_ABOUT THIS EXERCISE_: Among the entries below, the lines from the one with "Foi utilizada a" up to and including the one with "#### **Collaborative pads**" are to be restated exactly, without pictures.

_DATA FOR THE TASK_:

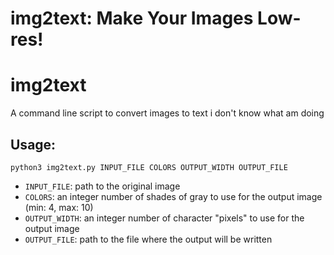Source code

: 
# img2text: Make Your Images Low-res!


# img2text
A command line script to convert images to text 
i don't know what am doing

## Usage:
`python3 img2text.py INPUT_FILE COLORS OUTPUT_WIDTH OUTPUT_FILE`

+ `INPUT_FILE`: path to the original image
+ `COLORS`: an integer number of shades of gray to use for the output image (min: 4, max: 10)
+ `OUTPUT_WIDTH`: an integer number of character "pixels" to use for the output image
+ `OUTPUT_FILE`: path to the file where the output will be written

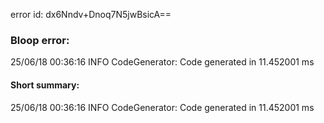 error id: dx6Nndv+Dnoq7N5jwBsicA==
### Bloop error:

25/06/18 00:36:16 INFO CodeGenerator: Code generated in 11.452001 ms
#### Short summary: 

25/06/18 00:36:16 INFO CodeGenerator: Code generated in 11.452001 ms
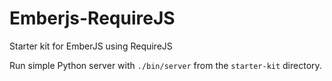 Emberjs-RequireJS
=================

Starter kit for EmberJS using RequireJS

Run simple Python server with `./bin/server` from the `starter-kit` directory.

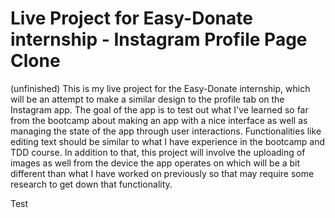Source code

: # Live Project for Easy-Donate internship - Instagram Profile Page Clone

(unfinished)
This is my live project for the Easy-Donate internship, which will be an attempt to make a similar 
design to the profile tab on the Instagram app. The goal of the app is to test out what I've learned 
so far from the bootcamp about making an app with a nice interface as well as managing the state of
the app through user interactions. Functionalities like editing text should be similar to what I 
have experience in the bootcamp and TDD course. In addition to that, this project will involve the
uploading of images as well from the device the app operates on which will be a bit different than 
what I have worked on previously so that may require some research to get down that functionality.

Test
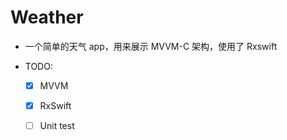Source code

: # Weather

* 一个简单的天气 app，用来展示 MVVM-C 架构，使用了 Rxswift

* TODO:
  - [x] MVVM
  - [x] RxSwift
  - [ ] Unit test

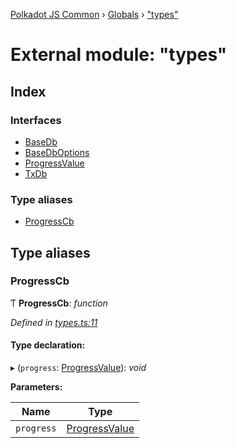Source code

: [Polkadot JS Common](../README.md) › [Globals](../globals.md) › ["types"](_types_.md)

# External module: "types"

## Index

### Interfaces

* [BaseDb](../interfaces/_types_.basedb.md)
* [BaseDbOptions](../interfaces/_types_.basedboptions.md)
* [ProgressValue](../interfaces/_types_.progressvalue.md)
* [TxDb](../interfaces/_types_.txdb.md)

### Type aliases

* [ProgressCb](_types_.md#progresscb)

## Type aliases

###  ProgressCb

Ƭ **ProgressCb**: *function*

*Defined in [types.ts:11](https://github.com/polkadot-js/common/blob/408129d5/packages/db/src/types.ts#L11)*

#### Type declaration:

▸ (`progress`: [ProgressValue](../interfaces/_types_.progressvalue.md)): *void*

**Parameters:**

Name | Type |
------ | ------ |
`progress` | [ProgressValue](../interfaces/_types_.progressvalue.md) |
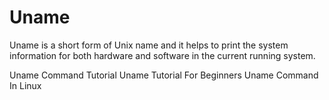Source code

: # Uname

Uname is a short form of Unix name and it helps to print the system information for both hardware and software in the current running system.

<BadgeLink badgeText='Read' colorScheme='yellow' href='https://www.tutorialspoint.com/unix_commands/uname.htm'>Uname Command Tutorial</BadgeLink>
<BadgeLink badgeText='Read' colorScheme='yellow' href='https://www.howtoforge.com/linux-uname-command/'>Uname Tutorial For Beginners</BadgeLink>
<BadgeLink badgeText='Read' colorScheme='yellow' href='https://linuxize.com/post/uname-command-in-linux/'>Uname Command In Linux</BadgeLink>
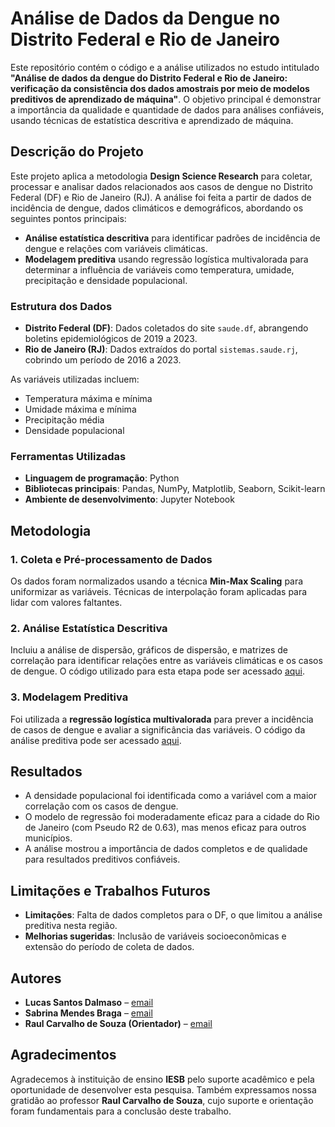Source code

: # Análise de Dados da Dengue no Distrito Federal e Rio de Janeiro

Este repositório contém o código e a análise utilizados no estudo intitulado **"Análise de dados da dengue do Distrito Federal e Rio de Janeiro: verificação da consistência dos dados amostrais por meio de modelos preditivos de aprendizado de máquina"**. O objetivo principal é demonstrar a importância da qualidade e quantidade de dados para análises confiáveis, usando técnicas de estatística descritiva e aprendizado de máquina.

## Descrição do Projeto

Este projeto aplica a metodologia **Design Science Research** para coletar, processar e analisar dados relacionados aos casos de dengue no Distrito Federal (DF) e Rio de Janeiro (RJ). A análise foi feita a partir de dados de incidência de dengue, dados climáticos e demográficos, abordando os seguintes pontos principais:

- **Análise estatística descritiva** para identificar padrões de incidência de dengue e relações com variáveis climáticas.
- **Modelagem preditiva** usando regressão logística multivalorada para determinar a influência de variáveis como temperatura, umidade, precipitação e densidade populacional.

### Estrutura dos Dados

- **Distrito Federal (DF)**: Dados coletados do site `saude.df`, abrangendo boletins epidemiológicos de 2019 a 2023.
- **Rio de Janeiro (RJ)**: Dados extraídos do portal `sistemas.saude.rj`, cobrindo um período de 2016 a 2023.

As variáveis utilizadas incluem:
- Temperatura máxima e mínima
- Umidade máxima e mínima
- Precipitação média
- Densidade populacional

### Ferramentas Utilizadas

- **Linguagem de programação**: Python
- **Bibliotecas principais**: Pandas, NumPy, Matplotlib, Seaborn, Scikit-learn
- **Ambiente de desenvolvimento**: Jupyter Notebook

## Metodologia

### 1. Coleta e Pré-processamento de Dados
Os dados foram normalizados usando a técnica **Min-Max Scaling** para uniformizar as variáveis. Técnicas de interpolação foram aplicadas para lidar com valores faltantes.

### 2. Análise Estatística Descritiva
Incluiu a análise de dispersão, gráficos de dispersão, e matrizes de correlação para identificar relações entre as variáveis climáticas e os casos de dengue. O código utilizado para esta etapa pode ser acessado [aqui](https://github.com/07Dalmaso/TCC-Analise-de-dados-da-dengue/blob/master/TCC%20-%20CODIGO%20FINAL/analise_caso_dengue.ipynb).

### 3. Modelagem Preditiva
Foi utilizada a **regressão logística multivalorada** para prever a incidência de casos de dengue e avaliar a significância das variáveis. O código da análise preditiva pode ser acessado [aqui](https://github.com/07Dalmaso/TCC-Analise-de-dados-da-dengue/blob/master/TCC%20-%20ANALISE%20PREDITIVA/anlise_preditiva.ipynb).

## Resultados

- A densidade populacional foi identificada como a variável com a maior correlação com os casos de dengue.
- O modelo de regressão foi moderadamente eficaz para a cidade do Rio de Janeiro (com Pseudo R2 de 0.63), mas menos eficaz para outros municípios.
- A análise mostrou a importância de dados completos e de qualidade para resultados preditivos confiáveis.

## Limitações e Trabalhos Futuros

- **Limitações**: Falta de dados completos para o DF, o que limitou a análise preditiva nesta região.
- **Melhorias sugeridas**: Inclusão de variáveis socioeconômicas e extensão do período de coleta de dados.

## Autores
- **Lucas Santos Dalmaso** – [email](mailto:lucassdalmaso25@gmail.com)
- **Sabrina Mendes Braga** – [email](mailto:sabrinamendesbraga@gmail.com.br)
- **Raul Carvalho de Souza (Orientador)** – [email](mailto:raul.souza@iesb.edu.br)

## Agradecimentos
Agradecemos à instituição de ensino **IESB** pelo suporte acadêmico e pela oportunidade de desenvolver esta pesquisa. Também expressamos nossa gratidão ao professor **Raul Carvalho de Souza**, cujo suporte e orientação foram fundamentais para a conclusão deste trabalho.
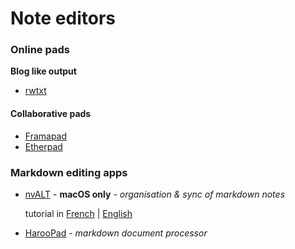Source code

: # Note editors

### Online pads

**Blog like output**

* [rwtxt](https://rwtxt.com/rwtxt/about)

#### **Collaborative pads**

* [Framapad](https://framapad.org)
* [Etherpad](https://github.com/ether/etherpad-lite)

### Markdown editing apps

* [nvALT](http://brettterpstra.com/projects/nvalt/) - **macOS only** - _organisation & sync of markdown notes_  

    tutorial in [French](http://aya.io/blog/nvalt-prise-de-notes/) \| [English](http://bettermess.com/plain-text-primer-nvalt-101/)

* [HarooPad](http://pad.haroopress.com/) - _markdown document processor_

--

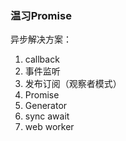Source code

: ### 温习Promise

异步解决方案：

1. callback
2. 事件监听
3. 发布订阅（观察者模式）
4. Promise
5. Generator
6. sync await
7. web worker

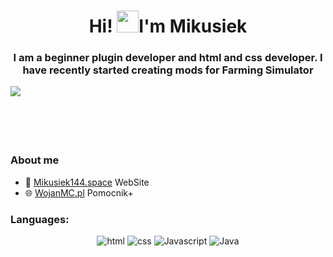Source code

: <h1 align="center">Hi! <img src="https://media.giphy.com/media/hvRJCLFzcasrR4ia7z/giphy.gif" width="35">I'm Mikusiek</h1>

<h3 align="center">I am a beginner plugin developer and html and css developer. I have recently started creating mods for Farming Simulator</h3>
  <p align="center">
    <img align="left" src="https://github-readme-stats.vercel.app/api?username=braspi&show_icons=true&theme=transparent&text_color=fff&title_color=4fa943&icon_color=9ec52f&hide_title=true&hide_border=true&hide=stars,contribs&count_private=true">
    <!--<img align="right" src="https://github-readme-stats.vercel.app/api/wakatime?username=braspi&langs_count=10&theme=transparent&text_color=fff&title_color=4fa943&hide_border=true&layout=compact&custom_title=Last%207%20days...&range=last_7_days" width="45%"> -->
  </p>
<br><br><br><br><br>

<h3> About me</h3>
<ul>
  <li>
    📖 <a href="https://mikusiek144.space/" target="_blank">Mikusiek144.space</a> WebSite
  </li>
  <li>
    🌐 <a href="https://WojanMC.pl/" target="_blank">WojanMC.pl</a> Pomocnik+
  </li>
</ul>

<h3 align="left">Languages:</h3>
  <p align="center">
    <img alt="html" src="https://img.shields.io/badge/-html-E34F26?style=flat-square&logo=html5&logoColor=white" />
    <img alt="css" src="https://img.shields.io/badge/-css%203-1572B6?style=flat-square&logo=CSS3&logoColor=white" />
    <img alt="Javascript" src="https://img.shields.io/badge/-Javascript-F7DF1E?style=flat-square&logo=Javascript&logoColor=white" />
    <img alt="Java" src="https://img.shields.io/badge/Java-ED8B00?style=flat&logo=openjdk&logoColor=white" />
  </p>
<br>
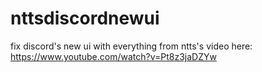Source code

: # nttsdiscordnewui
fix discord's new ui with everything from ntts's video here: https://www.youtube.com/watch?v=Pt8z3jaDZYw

--

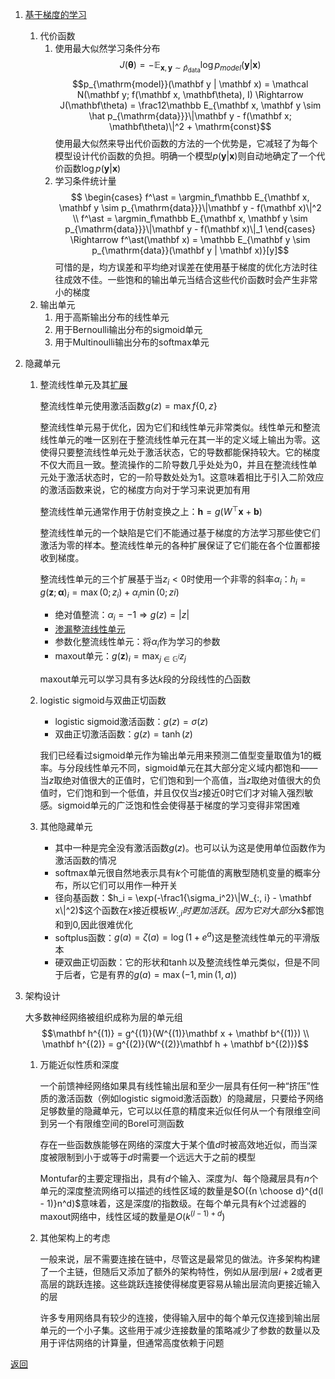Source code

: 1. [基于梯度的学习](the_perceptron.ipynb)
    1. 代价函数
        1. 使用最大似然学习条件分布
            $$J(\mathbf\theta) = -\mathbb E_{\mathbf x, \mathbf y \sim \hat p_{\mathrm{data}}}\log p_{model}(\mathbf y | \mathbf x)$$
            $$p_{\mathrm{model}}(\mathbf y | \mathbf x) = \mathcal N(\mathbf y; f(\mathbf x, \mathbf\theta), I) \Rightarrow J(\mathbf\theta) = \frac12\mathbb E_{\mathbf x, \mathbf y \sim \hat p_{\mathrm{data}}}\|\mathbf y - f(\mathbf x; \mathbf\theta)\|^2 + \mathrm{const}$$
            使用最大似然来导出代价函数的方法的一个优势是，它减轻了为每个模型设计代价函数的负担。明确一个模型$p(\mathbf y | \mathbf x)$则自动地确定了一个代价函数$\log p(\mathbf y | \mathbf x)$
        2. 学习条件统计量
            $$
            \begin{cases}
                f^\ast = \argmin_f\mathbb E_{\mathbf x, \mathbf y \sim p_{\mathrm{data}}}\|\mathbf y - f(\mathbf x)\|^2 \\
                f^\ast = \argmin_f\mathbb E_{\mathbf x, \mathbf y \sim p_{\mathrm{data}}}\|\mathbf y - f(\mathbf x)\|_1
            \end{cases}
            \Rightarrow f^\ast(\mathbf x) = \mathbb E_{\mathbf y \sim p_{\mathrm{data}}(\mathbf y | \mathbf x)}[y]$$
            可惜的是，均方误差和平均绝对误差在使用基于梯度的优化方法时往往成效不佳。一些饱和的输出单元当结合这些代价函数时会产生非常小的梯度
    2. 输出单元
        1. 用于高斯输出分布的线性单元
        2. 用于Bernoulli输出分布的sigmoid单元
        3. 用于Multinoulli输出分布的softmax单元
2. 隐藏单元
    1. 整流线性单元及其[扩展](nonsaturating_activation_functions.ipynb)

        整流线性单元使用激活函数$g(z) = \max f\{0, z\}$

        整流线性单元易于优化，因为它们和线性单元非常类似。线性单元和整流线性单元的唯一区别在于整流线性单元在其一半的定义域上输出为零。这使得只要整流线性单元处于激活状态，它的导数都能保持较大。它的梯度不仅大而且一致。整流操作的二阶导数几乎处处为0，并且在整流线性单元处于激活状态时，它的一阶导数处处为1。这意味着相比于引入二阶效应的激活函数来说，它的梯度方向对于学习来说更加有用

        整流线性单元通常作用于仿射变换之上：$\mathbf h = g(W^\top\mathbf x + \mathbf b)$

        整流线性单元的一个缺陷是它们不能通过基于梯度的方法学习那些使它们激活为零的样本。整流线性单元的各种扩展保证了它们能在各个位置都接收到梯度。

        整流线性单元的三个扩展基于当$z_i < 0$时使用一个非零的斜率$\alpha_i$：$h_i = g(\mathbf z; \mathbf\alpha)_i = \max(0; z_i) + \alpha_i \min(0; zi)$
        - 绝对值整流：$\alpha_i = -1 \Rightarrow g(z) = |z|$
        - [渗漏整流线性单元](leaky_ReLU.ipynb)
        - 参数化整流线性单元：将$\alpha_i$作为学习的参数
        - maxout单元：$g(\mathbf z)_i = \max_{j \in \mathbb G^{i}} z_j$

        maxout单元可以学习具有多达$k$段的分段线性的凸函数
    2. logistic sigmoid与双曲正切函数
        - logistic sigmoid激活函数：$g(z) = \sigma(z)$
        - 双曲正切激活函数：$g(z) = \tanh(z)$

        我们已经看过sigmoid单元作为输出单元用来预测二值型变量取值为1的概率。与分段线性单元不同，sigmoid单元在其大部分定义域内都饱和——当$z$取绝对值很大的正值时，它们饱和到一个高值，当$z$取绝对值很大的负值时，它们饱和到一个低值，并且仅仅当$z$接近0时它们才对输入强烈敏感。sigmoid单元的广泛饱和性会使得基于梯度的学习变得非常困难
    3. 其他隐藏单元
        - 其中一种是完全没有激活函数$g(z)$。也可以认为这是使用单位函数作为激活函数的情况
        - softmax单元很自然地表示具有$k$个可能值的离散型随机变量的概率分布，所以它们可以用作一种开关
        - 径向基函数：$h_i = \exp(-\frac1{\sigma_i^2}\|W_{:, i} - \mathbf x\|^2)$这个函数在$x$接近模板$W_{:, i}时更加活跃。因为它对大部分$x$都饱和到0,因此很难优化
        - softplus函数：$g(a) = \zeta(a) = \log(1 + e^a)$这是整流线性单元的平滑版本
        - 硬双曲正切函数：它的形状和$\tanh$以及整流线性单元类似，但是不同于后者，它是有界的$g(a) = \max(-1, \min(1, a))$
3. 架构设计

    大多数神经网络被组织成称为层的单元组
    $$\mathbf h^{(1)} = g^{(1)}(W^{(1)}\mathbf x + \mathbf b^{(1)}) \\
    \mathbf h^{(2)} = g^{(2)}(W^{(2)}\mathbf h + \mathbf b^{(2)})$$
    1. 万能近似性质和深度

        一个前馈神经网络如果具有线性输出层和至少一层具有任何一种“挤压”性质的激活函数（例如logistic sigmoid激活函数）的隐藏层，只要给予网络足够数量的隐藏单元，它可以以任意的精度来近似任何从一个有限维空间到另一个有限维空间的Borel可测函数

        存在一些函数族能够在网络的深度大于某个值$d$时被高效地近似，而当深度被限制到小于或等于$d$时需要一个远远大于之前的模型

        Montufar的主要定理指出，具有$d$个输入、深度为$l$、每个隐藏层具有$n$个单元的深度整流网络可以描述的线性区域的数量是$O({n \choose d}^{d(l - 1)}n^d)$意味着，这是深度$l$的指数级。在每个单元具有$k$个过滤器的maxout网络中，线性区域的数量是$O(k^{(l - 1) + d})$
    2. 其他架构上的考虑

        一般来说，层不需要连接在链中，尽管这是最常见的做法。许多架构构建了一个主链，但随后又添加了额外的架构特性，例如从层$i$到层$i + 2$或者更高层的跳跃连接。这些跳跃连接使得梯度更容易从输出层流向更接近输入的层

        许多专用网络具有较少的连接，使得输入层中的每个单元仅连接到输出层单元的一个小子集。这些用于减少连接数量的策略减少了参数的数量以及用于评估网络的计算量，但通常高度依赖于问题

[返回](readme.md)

_OUTPUT FOR THIS TASK_:
Foi utilizada a **regressão logística multivalorada** para prever a incidência de casos de dengue e avaliar a significância das variáveis. O código da análise preditiva pode ser acessado [aqui](https://github.com/07Dalmaso/TCC-Analise-de-dados-da-dengue/blob/master/TCC%20-%20ANALISE%20PREDITIVA/anlise_preditiva.ipynb).

## Resultados

- A densidade populacional foi identificada como a variável com a maior correlação com os casos de dengue.
- O modelo de regressão foi moderadamente eficaz para a cidade do Rio de Janeiro (com Pseudo R2 de 0.63), mas menos eficaz para outros municípios.
- A análise mostrou a importância de dados completos e de qualidade para resultados preditivos confiáveis.

## Limitações e Trabalhos Futuros

- **Limitações**: Falta de dados completos para o DF, o que limitou a análise preditiva nesta região.
- **Melhorias sugeridas**: Inclusão de variáveis socioeconômicas e extensão do período de coleta de dados.

## Autores
- **Lucas Santos Dalmaso** – [email](mailto:lucassdalmaso25@gmail.com)
- **Sabrina Mendes Braga** – [email](mailto:sabrinamendesbraga@gmail.com.br)
- **Raul Carvalho de Souza (Orientador)** – [email](mailto:raul.souza@iesb.edu.br)

## Agradecimentos
Agradecemos à instituição de ensino **IESB** pelo suporte acadêmico e pela oportunidade de desenvolver esta pesquisa. Também expressamos nossa gratidão ao professor **Raul Carvalho de Souza**, cujo suporte e orientação foram fundamentais para a conclusão deste trabalho.
Source code

: # Note editors

### Online pads

**Blog like output**

* [rwtxt](https://rwtxt.com/rwtxt/about)

#### **Collaborative pads**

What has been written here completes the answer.